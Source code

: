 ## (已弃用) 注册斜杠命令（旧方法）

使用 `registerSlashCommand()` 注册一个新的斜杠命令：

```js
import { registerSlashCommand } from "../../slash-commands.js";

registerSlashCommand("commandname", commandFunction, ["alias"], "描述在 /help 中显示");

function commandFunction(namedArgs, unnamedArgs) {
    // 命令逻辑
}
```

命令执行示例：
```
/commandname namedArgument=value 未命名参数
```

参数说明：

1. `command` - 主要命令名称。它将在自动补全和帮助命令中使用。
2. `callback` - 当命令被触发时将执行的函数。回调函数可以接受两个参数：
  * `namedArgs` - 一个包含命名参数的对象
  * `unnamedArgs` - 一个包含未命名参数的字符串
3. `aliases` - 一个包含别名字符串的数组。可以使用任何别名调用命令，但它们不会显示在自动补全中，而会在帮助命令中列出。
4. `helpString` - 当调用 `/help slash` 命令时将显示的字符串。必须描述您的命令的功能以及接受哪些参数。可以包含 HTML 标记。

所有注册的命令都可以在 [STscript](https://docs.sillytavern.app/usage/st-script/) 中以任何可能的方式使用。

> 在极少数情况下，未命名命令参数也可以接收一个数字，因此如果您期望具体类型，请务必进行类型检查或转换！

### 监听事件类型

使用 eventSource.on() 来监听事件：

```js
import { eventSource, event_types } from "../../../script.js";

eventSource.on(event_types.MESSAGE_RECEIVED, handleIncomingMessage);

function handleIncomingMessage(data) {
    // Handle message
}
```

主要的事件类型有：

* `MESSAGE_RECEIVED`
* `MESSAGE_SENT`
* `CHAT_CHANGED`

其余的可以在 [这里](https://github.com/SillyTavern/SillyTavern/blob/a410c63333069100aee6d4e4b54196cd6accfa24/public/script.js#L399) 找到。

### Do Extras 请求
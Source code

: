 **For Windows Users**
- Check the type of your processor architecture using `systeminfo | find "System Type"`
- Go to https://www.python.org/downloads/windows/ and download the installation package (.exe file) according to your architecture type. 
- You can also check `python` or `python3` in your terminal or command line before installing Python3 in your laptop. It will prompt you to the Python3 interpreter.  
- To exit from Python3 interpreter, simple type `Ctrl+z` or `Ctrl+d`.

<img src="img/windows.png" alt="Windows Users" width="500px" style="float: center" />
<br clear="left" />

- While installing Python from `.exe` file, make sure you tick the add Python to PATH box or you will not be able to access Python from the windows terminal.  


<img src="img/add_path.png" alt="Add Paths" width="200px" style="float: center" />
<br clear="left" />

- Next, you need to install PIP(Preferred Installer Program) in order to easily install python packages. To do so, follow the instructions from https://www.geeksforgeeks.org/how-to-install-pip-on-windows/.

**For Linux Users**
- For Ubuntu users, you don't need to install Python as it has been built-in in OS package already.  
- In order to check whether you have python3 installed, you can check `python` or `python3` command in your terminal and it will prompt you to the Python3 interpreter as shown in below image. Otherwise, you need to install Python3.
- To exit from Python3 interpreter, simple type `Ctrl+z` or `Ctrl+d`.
◆ ◆ ◆ ◆
### [What needs to be done]
In the listing above, find each line with the word "center" and copy it.

### [Response to this exercise]
<img src="img/windows.png" alt="Windows Users" width="500px" style="float: center" />
<img src="img/add_path.png" alt="Add Paths" width="200px" style="float: center" />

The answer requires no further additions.